Karbwang 1992 THA

Methods	Trial design: RCT Trial dates: May to December 1991
Participants	Number of participants: 26 adults aged 15 to 45 years enrolled Inclusion criteria: Patients with severe falciparum malaria (WHO definition) with no history of antimalarials within 24 hours prior to admission, aged between 15 to 45 years and weighed 45 to 60kg Exclusion criteria: None stated
Interventions	1. Intramuscular artemether (Arthermin®) Loading dose of 160 mg Followed by 80 mg once daily for six days 2. Intravenous quinine Loading dose of 20 mg/kg Followed by 10 mg/kg eight hourly for seven days Followed by quinine sulphate tablets as soon as oral medication was possible
Outcomes	Outcomes included in the review: Death Coma resolution time Neurological sequelae Fever clearance time Parasite clearance time Adverse effects Outcomes not included in the review: Survival rate Cause of death
Notes	Location: Prapokklao Hospital, Chantaburi, Thailand Transmission: Not stated Funding: Support from United Medical Ltd., Bangkok (provided artemether)
Risk of bias
Bias	Authors' judgement	Support for judgement
Random sequence generation (selection bias)	Unclear risk	"The patients were randomized to receive either quinine or artemether".
Allocation concealment (selection bias)	Unclear risk	Trial authors provided no information on allocation concealment.
Blinding (performance bias and detection bias) Objective outcome: Death	Low risk	Trial authors provided no information on blinding. However, lack of blinding is unlikely to bias an objective outcome like death.

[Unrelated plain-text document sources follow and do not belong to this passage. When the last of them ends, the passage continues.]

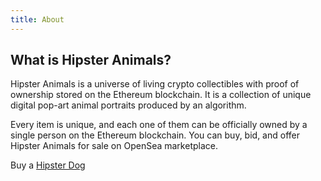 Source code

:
 ```yaml
---
title: About
---
```


## What is Hipster Animals?

Hipster Animals is a universe of living crypto collectibles with proof of
ownership stored on the Ethereum blockchain. It is a collection of unique digital
pop-art animal portraits produced by an algorithm.

Every item is unique, and each one of them can be officially owned by a single
person on the Ethereum blockchain. You can buy, bid, and offer Hipster Animals
for sale on OpenSea marketplace.

Buy a [Hipster Dog][]

[Hipster Dog]: https://opensea.io/collection/hipsterdogs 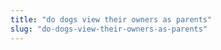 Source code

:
 ```yaml
---
title: "do dogs view their owners as parents"
slug: "do-dogs-view-their-owners-as-parents"
---
```


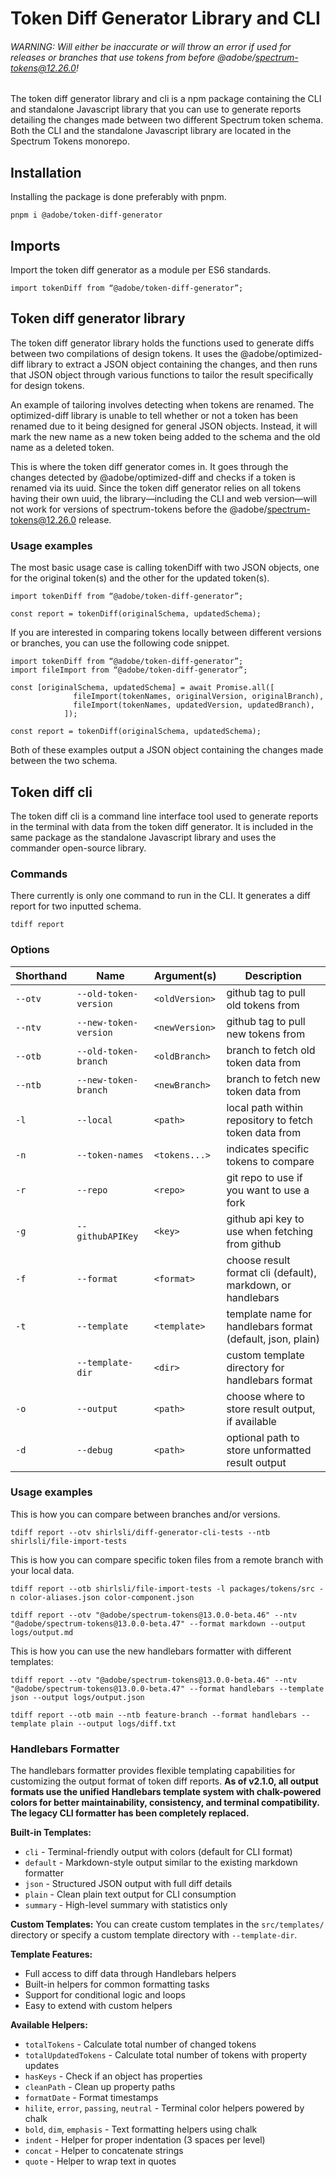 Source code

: # Token Diff Generator Library and CLI

###### WARNING: Will either be inaccurate or will throw an error if used for releases or branches that use tokens from before @adobe/spectrum-tokens@12.26.0!

The token diff generator library and cli is a npm package containing the CLI and standalone Javascript library that you can use to generate reports detailing the changes made between two different Spectrum token schema. Both the CLI and the standalone Javascript library are located in the Spectrum Tokens monorepo.

## Installation

Installing the package is done preferably with pnpm.

```
pnpm i @adobe/token-diff-generator
```

## Imports

Import the token diff generator as a module per ES6 standards.

```
import tokenDiff from “@adobe/token-diff-generator”;
```

## Token diff generator library

The token diff generator library holds the functions used to generate diffs between two compilations of design tokens. It uses the @adobe/optimized-diff library to extract a JSON object containing the changes, and then runs that JSON object through various functions to tailor the result specifically for design tokens.

An example of tailoring involves detecting when tokens are renamed. The optimized-diff library is unable to tell whether or not a token has been renamed due to it being designed for general JSON objects. Instead, it will mark the new name as a new token being added to the schema and the old name as a deleted token.

This is where the token diff generator comes in. It goes through the changes detected by @adobe/optimized-diff and checks if a token is renamed via its uuid. Since the token diff generator relies on all tokens having their own uuid, the library—including the CLI and web version—will not work for versions of spectrum-tokens before the @adobe/spectrum-tokens@12.26.0 release.

### Usage examples

The most basic usage case is calling tokenDiff with two JSON objects, one for the original token(s) and the other for the updated token(s).

```
import tokenDiff from “@adobe/token-diff-generator”;

const report = tokenDiff(originalSchema, updatedSchema);
```

If you are interested in comparing tokens locally between different versions or branches, you can use the following code snippet.

```
import tokenDiff from “@adobe/token-diff-generator”;
import fileImport from “@adobe/token-diff-generator”;

const [originalSchema, updatedSchema] = await Promise.all([
              fileImport(tokenNames, originalVersion, originalBranch),
              fileImport(tokenNames, updatedVersion, updatedBranch),
            ]);

const report = tokenDiff(originalSchema, updatedSchema);
```

Both of these examples output a JSON object containing the changes made between the two schema.

## Token diff cli

The token diff cli is a command line interface tool used to generate reports in the terminal with data from the token diff generator. It is included in the same package as the standalone Javascript library and uses the commander open-source library.

### Commands

There currently is only one command to run in the CLI. It generates a diff report for two inputted schema.

```
tdiff report
```

### Options

| Shorthand | Name                  | Argument(s)    | Description                                                 |
| --------- | --------------------- | -------------- | ----------------------------------------------------------- |
| `--otv`   | `--old-token-version` | `<oldVersion>` | github tag to pull old tokens from                          |
| `--ntv`   | `--new-token-version` | `<newVersion>` | github tag to pull new tokens from                          |
| `--otb`   | `--old-token-branch`  | `<oldBranch>`  | branch to fetch old token data from                         |
| `--ntb`   | `--new-token-branch`  | `<newBranch>`  | branch to fetch new token data from                         |
| `-l`      | `--local`             | `<path>`       | local path within repository to fetch token data from       |
| `-n`      | `--token-names`       | `<tokens...>`  | indicates specific tokens to compare                        |
| `-r`      | `--repo`              | `<repo>`       | git repo to use if you want to use a fork                   |
| `-g`      | `--githubAPIKey`      | `<key>`        | github api key to use when fetching from github             |
| `-f`      | `--format`            | `<format>`     | choose result format cli (default), markdown, or handlebars |
| `-t`      | `--template`          | `<template>`   | template name for handlebars format (default, json, plain)  |
|           | `--template-dir`      | `<dir>`        | custom template directory for handlebars format             |
| `-o`      | `--output`            | `<path>`       | choose where to store result output, if available           |
| `-d`      | `--debug`             | `<path>`       | optional path to store unformatted result output            |

### Usage examples

This is how you can compare between branches and/or versions.

```
tdiff report --otv shirlsli/diff-generator-cli-tests --ntb shirlsli/file-import-tests
```

This is how you can compare specific token files from a remote branch with your local data.

```
tdiff report --otb shirlsli/file-import-tests -l packages/tokens/src -n color-aliases.json color-component.json
```

```
tdiff report --otv "@adobe/spectrum-tokens@13.0.0-beta.46" --ntv "@adobe/spectrum-tokens@13.0.0-beta.47" --format markdown --output logs/output.md
```

This is how you can use the new handlebars formatter with different templates:

```
tdiff report --otv "@adobe/spectrum-tokens@13.0.0-beta.46" --ntv "@adobe/spectrum-tokens@13.0.0-beta.47" --format handlebars --template json --output logs/output.json
```

```
tdiff report --otb main --ntb feature-branch --format handlebars --template plain --output logs/diff.txt
```

### Handlebars Formatter

The handlebars formatter provides flexible templating capabilities for customizing the output format of token diff reports. **As of v2.1.0, all output formats use the unified Handlebars template system with chalk-powered colors for better maintainability, consistency, and terminal compatibility. The legacy CLI formatter has been completely replaced.**

**Built-in Templates:**

- `cli` - Terminal-friendly output with colors (default for CLI format)
- `default` - Markdown-style output similar to the existing markdown formatter
- `json` - Structured JSON output with full diff details
- `plain` - Clean plain text output for CLI consumption
- `summary` - High-level summary with statistics only

**Custom Templates:**
You can create custom templates in the `src/templates/` directory or specify a custom template directory with `--template-dir`.

**Template Features:**

- Full access to diff data through Handlebars helpers
- Built-in helpers for common formatting tasks
- Support for conditional logic and loops
- Easy to extend with custom helpers

**Available Helpers:**

- `totalTokens` - Calculate total number of changed tokens
- `totalUpdatedTokens` - Calculate total number of tokens with property updates
- `hasKeys` - Check if an object has properties
- `cleanPath` - Clean up property paths
- `formatDate` - Format timestamps
- `hilite`, `error`, `passing`, `neutral` - Terminal color helpers powered by chalk
- `bold`, `dim`, `emphasis` - Text formatting helpers using chalk
- `indent` - Helper for proper indentation (3 spaces per level)
- `concat` - Helper to concatenate strings
- `quote` - Helper to wrap text in quotes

Blinding (performance bias and detection bias) Subjective outcomes: Others	High risk	Trial authors provided no information on blinding, however it may not be feasible due to different routes of administration for both interventions.
Incomplete outcome data (attrition bias) All outcomes	Low risk	No losses to follow‐up reported.
Selective reporting (reporting bias)	Low risk	No evidence of selective reporting.
Other bias	Low risk	No other bias identified.